Pub Date : 2024-07-30DOI: 10.3389/feart.2024.1347243
Jianbiao Wu, Runsheng Han, Yan Zhang, Peng Wu, Hongsheng Gong, Lei Wang, Gong Cheng, Xiaodong Li, Yixuan Yang, Yaya Mi
The Maoping superlarge germanium-rich lead–zinc deposit is a typical nonmagmatic hydrothermal deposit that is structurally controlled in the Sichuan–Yunnan–Guizhou lead–zinc polymetallic metallogenic area. The orebodies are distributed in several formations. This paper is based on large-scale alteration mapping combined with porosity and permeability measurements. We delineated the mineralization–alteration zones of different ore-bearing formations, explored the geological significance of porosity and permeability, and proposed prospecting directions.
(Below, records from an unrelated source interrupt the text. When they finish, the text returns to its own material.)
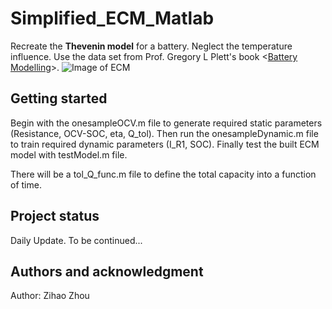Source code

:# Simplified_ECM_Matlab

Recreate the **Thevenin model** for a battery. Neglect the temperature influence. 
Use the data set from Prof. Gregory L Plett's book <[Battery Modelling](http://mocha-java.uccs.edu/BMS1/index.html)>.
![Image of ECM](https://gitlab.com/zihaos-play-yard/simplified_ecm_matlab/-/blob/main/ECM.PNG)

## Getting started

Begin with the onesampleOCV.m file to generate required static parameters (Resistance, OCV-SOC, eta, Q_tol).
Then run the onesampleDynamic.m file to train required dynamic parameters (I_R1, SOC).
Finally test the built ECM model with testModel.m file.

There will be a tol_Q_func.m file to define the total capacity into a function of time. 

## Project status
Daily Update. To be continued...

## Authors and acknowledgment
Author: Zihao Zhou




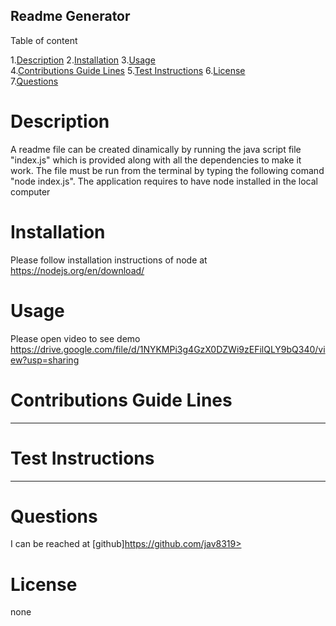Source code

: 
## Readme Generator 
      
Table of content  

1.[Description](#description)
2.[Installation](#installation)
3.[Usage](#usage)  
4.[Contributions Guide Lines](#contributions-guide-lines) 
5.[Test Instructions](#test-instructions)
6.[License](#license)  
7.[Questions](#questions)  

# Description  

A readme file can be created dinamically by running the java script file "index.js" which is provided along with all the dependencies to make it work. The file must be run from the terminal by typing the following comand "node index.js". The application requires to have node installed in the local computer

# Installation  

Please follow installation instructions of node  at https://nodejs.org/en/download/

# Usage  

Please open video to see demo https://drive.google.com/file/d/1NYKMPi3g4GzX0DZWi9zEFilQLY9bQ340/view?usp=sharing

# Contributions Guide Lines 

---------------------------------------
# Test Instructions  

---------------------------------------- 

# Questions  

I can be reached at [github]https://github.com/jav8319>

# License  

none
The research results indicate that during the mineralization period, the ore-forming metal fluids migrated from the deep part of the SSW region to the shallow part of the NNE region along the ore-guiding structure (Maoping Fault). Through the ore distribution structure, depressurization boiling occurred in the open space of the NE-trending interlayered sinistral compressive–torsional faults in several ore-bearing formations, resulting in fluid precipitation and the formation of different brecciated hot-melt dolomite lead–zinc mineralization zones. From the orebody to the wallrock, the C2w Formation and D3zg Formation are divided into four different mineralization–alteration zones. Tectonic activity affects the properties, migration, and precipitation of fluids, thereby controlling the alteration characteristics generated during fluid migration and thus changing the porosity and permeability. The porosity and permeability of strata on the NW flank of the anticline are greater than those of strata on the SE flank. On the NW flank, the greater the degree of mineralization–alteration is, the greater the porosity and permeability are, and the porosity of the orebody is lower than that during dolomitization. Finally, we believe that the NW flank of the anticline is an important area for prospecting. The pyrite + striped altered dolomite zone (Zones II–III) in the C2w limestone and the pyrite + strong dolomite zone (Zones II–III) in the D3zg dolomite are important prospecting indicators.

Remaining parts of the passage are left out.